Federico Jiménez, más grueso que en la foto de los periódicos donde apareció con los otros componentes de su equipo, primero en París de aquel Tour, lo miraba sin ninguna expresión, a menos que la falta de expresión sea una expresión. Se volvió hacia mí y no era precisamente el bello Cipollini. Al fin le conozco personalmente, le acababa de decir yo. Añadí algo más sobre el placer que eso suponía después de tantos años. Había seguido su carrera con atención, continué más o menos, en especial aquel Tour que ganó su equipo.

Pues no entiendo por qué, dijo él, y sus palabras surgieron como si llevaran mucho tiempo prisioneras en su boca. Dio un paso atrás. También a mí me hubiera costado sentirme cómodo con una persona como yo. Por fuera parecía segura de sí misma y, sin embargo, era de una fragilidad extrema después de años de falta de atención hacia sus intentos por dominar las artes del abismo que se elevaba y hundía prohibiéndole (prohibiéndome, la verdad) alcanzar el borde del otro lado donde habitaría segura.

Federico Jiménez clavó sus ojos en mí y tuve la impresión de que al nacer se había quedado perplejo ante la complejidad del mundo y su mirada lo seguía reflejando.

Estos amigos todavía se acuerdan de mí, continuó enseguida, abarcando con un torpe gesto muy tenso a los que tenía allí cerca. Pero usted no es de aquí. Y en aquel Tour, como casi siempre, terminé en uno de los últimos puestos.
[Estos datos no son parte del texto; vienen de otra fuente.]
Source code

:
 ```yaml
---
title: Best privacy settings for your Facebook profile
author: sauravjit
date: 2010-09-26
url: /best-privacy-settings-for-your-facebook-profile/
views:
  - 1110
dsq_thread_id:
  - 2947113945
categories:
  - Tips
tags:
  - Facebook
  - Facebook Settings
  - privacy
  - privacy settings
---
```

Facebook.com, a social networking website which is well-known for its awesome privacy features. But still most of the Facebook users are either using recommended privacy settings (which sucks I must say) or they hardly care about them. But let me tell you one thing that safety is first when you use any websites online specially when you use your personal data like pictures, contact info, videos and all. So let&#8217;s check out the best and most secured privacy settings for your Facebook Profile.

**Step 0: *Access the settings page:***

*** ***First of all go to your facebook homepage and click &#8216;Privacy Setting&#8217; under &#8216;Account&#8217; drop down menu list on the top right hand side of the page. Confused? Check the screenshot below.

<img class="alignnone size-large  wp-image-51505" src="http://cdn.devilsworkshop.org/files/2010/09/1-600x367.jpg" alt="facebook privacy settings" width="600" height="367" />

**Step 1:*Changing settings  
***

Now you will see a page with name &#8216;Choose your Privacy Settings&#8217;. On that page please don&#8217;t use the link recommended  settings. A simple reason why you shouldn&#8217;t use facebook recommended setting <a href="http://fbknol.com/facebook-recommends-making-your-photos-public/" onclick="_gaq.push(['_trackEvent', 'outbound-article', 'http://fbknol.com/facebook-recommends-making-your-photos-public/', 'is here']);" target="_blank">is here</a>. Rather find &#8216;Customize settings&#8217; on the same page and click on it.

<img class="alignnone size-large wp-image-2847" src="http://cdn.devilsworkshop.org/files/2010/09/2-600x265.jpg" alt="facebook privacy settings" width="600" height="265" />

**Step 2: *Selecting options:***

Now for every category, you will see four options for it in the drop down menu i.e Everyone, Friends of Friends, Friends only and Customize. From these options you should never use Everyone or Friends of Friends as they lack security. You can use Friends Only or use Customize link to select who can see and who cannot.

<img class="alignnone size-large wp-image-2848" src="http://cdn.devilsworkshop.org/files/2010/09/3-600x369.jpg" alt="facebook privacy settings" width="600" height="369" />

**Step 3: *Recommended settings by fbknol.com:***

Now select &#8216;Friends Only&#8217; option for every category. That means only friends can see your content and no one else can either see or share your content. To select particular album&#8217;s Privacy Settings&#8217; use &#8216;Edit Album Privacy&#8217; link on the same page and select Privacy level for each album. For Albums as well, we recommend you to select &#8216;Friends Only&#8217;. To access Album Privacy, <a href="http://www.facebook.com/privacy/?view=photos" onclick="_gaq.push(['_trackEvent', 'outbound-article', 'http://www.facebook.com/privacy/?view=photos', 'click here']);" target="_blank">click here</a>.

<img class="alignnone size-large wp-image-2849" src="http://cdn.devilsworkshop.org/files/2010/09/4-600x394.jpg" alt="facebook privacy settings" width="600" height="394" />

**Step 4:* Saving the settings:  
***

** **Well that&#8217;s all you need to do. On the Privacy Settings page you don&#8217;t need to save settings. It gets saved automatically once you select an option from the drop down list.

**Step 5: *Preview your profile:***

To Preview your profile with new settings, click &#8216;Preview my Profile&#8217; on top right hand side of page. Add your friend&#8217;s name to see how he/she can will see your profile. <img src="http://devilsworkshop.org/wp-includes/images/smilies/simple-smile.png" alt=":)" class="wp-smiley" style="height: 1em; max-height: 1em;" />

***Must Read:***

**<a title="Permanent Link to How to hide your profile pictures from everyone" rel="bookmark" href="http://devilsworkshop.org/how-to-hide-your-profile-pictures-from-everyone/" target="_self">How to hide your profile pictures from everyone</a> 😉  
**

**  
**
Precisamente por eso mismo, estuve a punto de decir yo. Me contuve, y no solo porque, si el tiempo es lo que evita que todo ocurra a la vez, no funcionaba muy bien en aquel momento y aparecían juntos acontecimientos que yo sabía muy separados. Además, la intensa mirada de Federico Jiménez me envolvía como una red cuando, después de preguntarle imprudentemente por qué creía que nunca había ganado, dijo: Sería el peor de todos. Pero he sido ciclista.

Al día siguiente un periódico local dio noticia de los dos actos celebrados en el centro cultural.